[WHAT TO WORK ON]
Filter the listing down to the lines containing the word "push".

[GIVEN INFORMATION]
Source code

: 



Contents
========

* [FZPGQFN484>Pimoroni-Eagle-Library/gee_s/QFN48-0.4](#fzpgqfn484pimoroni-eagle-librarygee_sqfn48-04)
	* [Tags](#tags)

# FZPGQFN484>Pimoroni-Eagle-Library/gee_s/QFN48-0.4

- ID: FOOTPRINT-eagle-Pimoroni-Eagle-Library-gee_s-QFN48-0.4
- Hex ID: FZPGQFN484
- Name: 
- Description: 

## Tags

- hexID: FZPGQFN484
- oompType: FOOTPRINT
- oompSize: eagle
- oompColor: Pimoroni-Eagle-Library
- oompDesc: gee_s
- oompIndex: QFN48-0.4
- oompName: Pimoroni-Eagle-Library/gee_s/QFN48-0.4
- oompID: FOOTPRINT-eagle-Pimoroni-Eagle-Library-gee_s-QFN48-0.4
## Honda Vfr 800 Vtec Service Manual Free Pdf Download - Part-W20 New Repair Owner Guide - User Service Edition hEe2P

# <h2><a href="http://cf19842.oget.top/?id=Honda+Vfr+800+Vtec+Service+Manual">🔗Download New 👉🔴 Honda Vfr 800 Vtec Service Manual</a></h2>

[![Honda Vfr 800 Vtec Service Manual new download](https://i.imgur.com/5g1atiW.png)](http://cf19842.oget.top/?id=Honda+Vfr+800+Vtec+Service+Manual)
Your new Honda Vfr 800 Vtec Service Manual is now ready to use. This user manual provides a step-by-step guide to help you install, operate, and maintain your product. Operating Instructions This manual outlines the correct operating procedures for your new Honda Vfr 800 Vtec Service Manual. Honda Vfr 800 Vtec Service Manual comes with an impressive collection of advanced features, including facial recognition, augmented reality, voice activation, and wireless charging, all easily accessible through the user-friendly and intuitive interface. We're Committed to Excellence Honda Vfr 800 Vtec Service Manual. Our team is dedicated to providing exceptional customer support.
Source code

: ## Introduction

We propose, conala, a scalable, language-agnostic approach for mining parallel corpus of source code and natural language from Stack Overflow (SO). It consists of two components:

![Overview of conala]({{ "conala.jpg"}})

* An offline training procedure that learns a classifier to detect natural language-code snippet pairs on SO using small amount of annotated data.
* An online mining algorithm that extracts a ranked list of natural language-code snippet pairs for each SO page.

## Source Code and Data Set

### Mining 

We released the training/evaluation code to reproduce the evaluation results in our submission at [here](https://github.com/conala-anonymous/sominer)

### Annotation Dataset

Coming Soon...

...

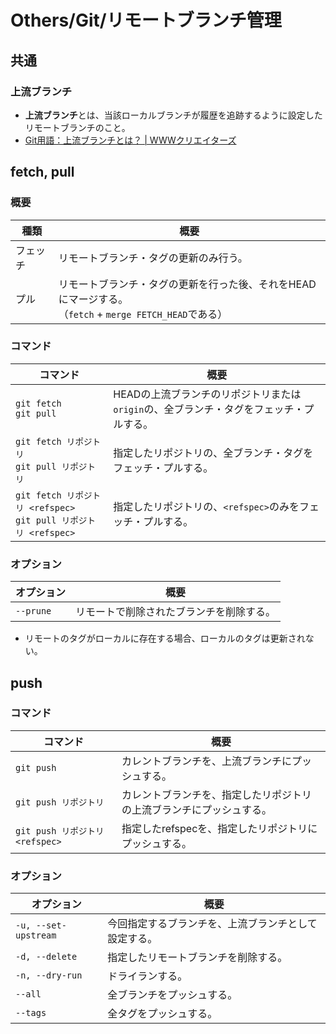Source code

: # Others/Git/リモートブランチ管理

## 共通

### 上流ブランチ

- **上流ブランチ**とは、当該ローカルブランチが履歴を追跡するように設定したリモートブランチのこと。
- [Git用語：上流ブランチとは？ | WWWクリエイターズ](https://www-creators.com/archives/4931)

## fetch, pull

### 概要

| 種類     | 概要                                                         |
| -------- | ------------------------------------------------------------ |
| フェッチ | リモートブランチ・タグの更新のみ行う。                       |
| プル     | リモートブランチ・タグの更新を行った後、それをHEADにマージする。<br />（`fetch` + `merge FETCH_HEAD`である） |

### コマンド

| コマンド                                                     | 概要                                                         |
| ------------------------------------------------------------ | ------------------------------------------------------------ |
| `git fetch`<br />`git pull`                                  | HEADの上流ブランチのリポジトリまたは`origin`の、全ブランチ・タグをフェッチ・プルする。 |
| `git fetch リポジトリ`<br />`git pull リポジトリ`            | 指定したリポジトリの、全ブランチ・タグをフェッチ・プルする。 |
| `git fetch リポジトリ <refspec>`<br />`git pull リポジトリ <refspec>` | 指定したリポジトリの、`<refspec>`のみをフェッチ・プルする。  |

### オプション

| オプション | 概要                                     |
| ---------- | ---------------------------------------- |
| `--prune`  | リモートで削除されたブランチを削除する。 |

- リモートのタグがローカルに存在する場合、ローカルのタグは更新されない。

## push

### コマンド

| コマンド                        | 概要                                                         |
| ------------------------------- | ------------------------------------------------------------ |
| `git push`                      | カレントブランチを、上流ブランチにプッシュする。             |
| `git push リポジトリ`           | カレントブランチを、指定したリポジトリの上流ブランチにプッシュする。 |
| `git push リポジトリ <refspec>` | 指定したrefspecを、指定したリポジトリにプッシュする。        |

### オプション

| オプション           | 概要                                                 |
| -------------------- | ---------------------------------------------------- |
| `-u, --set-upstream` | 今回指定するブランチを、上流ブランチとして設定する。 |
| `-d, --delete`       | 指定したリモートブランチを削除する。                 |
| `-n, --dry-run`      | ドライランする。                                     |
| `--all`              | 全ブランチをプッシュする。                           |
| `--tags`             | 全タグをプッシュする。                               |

[PROBLEM SOLUTION]
## push
| `git push`                      | カレントブランチを、上流ブランチにプッシュする。             |
| `git push リポジトリ`           | カレントブランチを、指定したリポジトリの上流ブランチにプッシュする。 |
| `git push リポジトリ <refspec>` | 指定したrefspecを、指定したリポジトリにプッシュする。        |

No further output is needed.